*PROBLEM TO SOLVE*
Give back each record precisely, pictures excluded.

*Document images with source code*

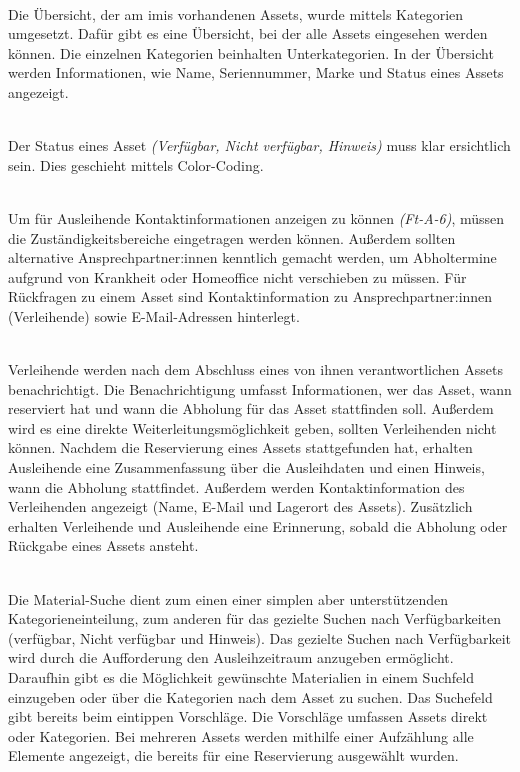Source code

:     {\sffamily\color{maincolor}{Ft-B-2 | Übersicht über ausleihbare Assets }}\\
Die Übersicht, der am \ac{imis} vorhandenen Assets, wurde mittels Kategorien umgesetzt. Dafür gibt es
eine Übersicht, bei der alle Assets eingesehen werden können. Die einzelnen Kategorien beinhalten
Unterkategorien. In der Übersicht werden Informationen, wie Name, Seriennummer, Marke und Status
eines Assets angezeigt.

    {\sffamily\color{maincolor}{Ft-B-3 |  Verfügbarkeit von Assets }}\\
Der Status eines Asset \textit{(Verfügbar, Nicht verfügbar, Hinweis)} muss klar ersichtlich sein.
Dies geschieht mittels Color-Coding.  


{\sffamily\color{maincolor}{Ft-B-4 | Zuständigkeitsbereich }}\\
Um für Ausleihende Kontaktinformationen anzeigen zu können \textit{(Ft-A-6)}, müssen die
Zuständigkeitsbereiche eingetragen werden können. Außerdem sollten alternative Ansprechpartner:innen
kenntlich gemacht werden, um Abholtermine aufgrund von Krankheit oder Homeoffice nicht verschieben
zu müssen. Für Rückfragen zu einem Asset sind Kontaktinformation zu Ansprechpartner:innen
(Verleihende) sowie E-Mail-Adressen hinterlegt.

{\sffamily\color{maincolor}{Ft-B-5 | Benachrichtigungen \& Erinnerungen }}\\
Verleihende werden nach dem Abschluss eines von ihnen verantwortlichen Assets benachrichtigt. Die
Benachrichtigung umfasst Informationen, wer das Asset, wann reserviert hat und wann die Abholung für
das Asset stattfinden soll. Außerdem wird es eine direkte Weiterleitungsmöglichkeit geben, sollten
Verleihenden nicht können. Nachdem die Reservierung eines Assets stattgefunden hat, erhalten
Ausleihende eine Zusammenfassung über die Ausleihdaten und einen Hinweis, wann die Abholung
stattfindet. Außerdem werden Kontaktinformation des Verleihenden angezeigt (Name, E-Mail und
Lagerort des Assets). Zusätzlich erhalten Verleihende und Ausleihende eine Erinnerung, sobald die
Abholung oder Rückgabe eines Assets ansteht.


    {\sffamily\color{maincolor}{Ft-B-6 | Material-Suche }}\\
Die Material-Suche dient zum einen einer simplen aber unterstützenden Kategorieneinteilung, zum
anderen für das gezielte Suchen nach Verfügbarkeiten (verfügbar, Nicht verfügbar und Hinweis). Das
gezielte Suchen nach Verfügbarkeit wird durch die Aufforderung den Ausleihzeitraum anzugeben
ermöglicht. Daraufhin gibt es die Möglichkeit gewünschte Materialien in einem Suchfeld einzugeben
oder über die Kategorien nach dem Asset zu suchen. Das Suchefeld gibt bereits beim eintippen
Vorschläge. Die Vorschläge umfassen Assets direkt oder Kategorien. Bei mehreren Assets werden
mithilfe einer Aufzählung alle Elemente angezeigt, die bereits für eine Reservierung ausgewählt
wurden.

*RESULT OF THIS EXERCISE*
Source code

:     {\sffamily\color{maincolor}{Ft-B-2 | Übersicht über ausleihbare Assets }}\\
Die Übersicht, der am \ac{imis} vorhandenen Assets, wurde mittels Kategorien umgesetzt. Dafür gibt es
eine Übersicht, bei der alle Assets eingesehen werden können. Die einzelnen Kategorien beinhalten
Unterkategorien. In der Übersicht werden Informationen, wie Name, Seriennummer, Marke und Status
eines Assets angezeigt.

    {\sffamily\color{maincolor}{Ft-B-3 |  Verfügbarkeit von Assets }}\\
Der Status eines Asset \textit{(Verfügbar, Nicht verfügbar, Hinweis)} muss klar ersichtlich sein.
Dies geschieht mittels Color-Coding.  


{\sffamily\color{maincolor}{Ft-B-4 | Zuständigkeitsbereich }}\\
Um für Ausleihende Kontaktinformationen anzeigen zu können \textit{(Ft-A-6)}, müssen die
Zuständigkeitsbereiche eingetragen werden können. Außerdem sollten alternative Ansprechpartner:innen
kenntlich gemacht werden, um Abholtermine aufgrund von Krankheit oder Homeoffice nicht verschieben
zu müssen. Für Rückfragen zu einem Asset sind Kontaktinformation zu Ansprechpartner:innen
(Verleihende) sowie E-Mail-Adressen hinterlegt.

{\sffamily\color{maincolor}{Ft-B-5 | Benachrichtigungen \& Erinnerungen }}\\
Verleihende werden nach dem Abschluss eines von ihnen verantwortlichen Assets benachrichtigt. Die
Benachrichtigung umfasst Informationen, wer das Asset, wann reserviert hat und wann die Abholung für
das Asset stattfinden soll. Außerdem wird es eine direkte Weiterleitungsmöglichkeit geben, sollten
Verleihenden nicht können. Nachdem die Reservierung eines Assets stattgefunden hat, erhalten
Ausleihende eine Zusammenfassung über die Ausleihdaten und einen Hinweis, wann die Abholung
stattfindet. Außerdem werden Kontaktinformation des Verleihenden angezeigt (Name, E-Mail und
Lagerort des Assets). Zusätzlich erhalten Verleihende und Ausleihende eine Erinnerung, sobald die
Abholung oder Rückgabe eines Assets ansteht.


    {\sffamily\color{maincolor}{Ft-B-6 | Material-Suche }}\\
Die Material-Suche dient zum einen einer simplen aber unterstützenden Kategorieneinteilung, zum
anderen für das gezielte Suchen nach Verfügbarkeiten (verfügbar, Nicht verfügbar und Hinweis). Das
gezielte Suchen nach Verfügbarkeit wird durch die Aufforderung den Ausleihzeitraum anzugeben
ermöglicht. Daraufhin gibt es die Möglichkeit gewünschte Materialien in einem Suchfeld einzugeben
oder über die Kategorien nach dem Asset zu suchen. Das Suchefeld gibt bereits beim eintippen
Vorschläge. Die Vorschläge umfassen Assets direkt oder Kategorien. Bei mehreren Assets werden
mithilfe einer Aufzählung alle Elemente angezeigt, die bereits für eine Reservierung ausgewählt
wurden.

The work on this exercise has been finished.